-------- Data for the task
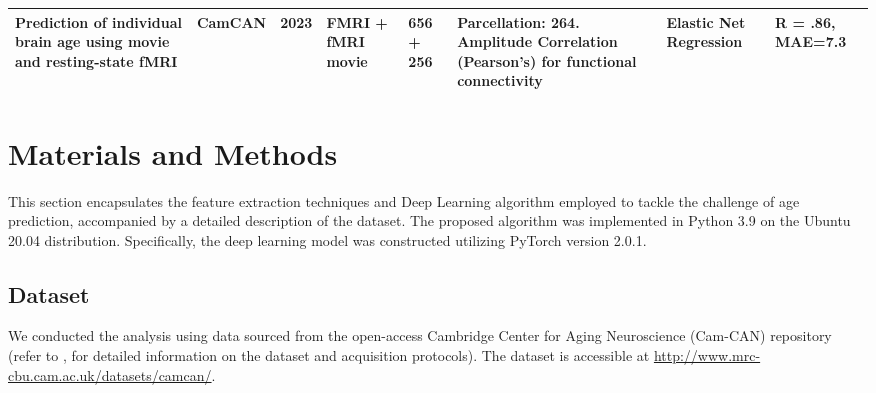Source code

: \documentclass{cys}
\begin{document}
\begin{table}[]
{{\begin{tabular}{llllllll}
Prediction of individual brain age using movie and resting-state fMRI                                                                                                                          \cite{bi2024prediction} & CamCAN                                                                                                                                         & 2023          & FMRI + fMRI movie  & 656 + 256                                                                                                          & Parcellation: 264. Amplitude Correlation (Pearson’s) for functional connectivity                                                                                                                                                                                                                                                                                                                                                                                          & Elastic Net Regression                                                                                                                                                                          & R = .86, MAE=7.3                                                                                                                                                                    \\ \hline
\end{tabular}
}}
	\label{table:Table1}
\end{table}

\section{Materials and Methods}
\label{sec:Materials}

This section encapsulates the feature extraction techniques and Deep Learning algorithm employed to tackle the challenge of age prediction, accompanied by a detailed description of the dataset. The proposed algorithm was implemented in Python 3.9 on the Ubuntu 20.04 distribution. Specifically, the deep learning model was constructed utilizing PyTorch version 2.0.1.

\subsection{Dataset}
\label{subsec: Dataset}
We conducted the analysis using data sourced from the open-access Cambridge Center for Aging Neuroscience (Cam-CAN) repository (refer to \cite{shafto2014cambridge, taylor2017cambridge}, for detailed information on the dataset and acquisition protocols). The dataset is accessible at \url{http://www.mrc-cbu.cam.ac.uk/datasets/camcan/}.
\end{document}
----------------
Exercise brief: A bare number is the whole answer: state how many lines in the data above contain "detailed".

Response to this exercise: 2